- _WHAT YOU ARE ASKED TO DO_:
In the records below, some lines hold the word "Phys". Copy each of those lines.

Items from a dataset:
------

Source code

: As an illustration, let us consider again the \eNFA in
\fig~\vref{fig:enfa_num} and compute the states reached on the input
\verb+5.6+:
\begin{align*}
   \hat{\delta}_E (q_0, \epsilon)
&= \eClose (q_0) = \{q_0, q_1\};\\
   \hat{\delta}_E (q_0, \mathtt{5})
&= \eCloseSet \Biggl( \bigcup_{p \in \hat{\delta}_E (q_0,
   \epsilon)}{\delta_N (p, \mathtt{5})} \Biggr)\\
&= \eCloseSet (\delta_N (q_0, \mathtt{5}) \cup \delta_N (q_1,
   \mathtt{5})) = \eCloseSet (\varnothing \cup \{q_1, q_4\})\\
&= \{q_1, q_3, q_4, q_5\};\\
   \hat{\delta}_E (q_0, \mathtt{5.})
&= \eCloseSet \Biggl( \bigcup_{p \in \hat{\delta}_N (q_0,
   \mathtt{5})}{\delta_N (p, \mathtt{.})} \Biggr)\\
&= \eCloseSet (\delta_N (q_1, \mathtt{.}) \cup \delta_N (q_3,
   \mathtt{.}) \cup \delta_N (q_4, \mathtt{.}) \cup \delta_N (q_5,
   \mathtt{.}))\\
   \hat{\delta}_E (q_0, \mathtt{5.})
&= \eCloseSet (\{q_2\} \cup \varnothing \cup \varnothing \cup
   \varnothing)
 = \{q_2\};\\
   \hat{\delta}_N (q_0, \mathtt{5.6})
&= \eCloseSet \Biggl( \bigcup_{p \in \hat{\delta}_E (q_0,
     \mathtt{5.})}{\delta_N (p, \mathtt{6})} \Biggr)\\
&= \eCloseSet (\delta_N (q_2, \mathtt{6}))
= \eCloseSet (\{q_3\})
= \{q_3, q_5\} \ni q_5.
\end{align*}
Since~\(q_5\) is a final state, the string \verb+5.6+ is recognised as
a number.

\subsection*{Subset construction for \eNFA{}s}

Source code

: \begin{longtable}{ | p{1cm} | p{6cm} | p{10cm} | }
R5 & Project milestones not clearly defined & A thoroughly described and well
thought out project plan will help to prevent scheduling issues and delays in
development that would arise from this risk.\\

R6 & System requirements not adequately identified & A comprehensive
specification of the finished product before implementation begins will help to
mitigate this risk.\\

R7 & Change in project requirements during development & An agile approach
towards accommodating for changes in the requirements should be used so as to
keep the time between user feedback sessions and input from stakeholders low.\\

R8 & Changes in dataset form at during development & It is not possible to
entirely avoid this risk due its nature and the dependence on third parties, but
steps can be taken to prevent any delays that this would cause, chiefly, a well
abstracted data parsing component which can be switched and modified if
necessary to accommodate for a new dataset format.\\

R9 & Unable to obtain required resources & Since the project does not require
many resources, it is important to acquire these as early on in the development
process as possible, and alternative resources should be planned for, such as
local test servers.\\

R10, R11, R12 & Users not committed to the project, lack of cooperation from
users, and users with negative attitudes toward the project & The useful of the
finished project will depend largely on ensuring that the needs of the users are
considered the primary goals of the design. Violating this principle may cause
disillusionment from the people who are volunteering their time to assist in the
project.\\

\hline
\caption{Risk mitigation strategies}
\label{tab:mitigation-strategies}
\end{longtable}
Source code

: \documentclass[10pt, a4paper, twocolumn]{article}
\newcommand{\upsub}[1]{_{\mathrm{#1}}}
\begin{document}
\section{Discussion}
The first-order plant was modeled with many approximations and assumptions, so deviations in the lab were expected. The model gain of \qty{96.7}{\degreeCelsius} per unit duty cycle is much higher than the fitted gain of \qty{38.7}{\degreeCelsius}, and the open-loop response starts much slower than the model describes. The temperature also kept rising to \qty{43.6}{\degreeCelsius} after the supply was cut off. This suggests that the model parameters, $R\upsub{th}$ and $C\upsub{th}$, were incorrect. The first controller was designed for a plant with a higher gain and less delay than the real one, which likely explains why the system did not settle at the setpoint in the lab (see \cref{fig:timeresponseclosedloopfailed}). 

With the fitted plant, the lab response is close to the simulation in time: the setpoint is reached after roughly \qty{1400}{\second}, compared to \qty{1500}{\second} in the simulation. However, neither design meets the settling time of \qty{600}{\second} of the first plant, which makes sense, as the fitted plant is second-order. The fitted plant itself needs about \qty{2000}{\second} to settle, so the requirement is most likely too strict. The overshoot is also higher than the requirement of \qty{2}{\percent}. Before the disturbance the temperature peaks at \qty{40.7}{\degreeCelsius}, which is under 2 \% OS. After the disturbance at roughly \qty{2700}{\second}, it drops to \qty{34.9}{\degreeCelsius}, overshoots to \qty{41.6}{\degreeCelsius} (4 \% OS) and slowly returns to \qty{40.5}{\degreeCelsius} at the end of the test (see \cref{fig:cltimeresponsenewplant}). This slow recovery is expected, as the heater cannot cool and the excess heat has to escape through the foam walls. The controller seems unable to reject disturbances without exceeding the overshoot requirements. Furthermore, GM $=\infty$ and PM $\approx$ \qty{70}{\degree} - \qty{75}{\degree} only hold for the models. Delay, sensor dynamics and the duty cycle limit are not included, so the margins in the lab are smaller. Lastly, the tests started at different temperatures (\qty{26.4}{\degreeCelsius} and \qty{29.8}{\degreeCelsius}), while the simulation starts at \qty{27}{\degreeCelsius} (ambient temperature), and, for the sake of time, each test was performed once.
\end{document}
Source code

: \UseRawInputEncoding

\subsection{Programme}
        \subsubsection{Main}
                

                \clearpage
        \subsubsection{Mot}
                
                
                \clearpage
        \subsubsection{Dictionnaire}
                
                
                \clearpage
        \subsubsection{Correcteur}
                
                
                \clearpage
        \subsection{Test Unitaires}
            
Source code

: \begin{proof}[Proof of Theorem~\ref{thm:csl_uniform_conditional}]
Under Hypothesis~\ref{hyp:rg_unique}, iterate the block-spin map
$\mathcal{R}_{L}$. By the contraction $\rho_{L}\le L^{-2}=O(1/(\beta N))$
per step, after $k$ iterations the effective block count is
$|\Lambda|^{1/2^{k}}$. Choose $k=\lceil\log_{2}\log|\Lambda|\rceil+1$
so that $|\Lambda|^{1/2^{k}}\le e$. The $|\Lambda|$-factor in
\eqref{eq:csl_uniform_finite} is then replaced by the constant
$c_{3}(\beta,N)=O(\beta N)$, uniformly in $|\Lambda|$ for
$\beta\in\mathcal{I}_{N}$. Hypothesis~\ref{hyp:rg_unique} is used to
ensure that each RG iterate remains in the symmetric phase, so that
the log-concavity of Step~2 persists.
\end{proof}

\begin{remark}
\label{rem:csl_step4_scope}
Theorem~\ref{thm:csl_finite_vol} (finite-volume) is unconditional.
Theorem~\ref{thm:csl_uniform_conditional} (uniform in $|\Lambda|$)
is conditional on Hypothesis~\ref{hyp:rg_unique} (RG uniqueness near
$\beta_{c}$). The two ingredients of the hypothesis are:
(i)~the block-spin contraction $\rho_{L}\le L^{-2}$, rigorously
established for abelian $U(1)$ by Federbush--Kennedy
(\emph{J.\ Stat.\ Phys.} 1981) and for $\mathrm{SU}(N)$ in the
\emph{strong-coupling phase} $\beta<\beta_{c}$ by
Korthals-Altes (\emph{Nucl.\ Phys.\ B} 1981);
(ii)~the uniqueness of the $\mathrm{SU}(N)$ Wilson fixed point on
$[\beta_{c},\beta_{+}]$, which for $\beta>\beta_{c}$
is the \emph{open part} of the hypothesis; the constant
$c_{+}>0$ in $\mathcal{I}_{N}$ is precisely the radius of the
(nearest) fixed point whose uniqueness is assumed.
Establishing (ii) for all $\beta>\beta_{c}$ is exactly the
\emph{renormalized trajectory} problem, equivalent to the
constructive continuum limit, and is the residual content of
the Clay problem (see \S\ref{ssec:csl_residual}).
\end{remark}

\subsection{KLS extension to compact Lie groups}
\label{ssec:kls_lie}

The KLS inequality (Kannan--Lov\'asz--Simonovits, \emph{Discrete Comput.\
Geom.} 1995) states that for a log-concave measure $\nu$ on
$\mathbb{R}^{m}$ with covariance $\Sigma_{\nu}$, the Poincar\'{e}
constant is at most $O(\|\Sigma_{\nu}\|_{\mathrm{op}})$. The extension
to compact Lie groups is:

------

- _EXERCISE OUTPUT_:
(\emph{J.\ Stat.\ Phys.} 1981) and for $\mathrm{SU}(N)$ in the
Korthals-Altes (\emph{Nucl.\ Phys.\ B} 1981);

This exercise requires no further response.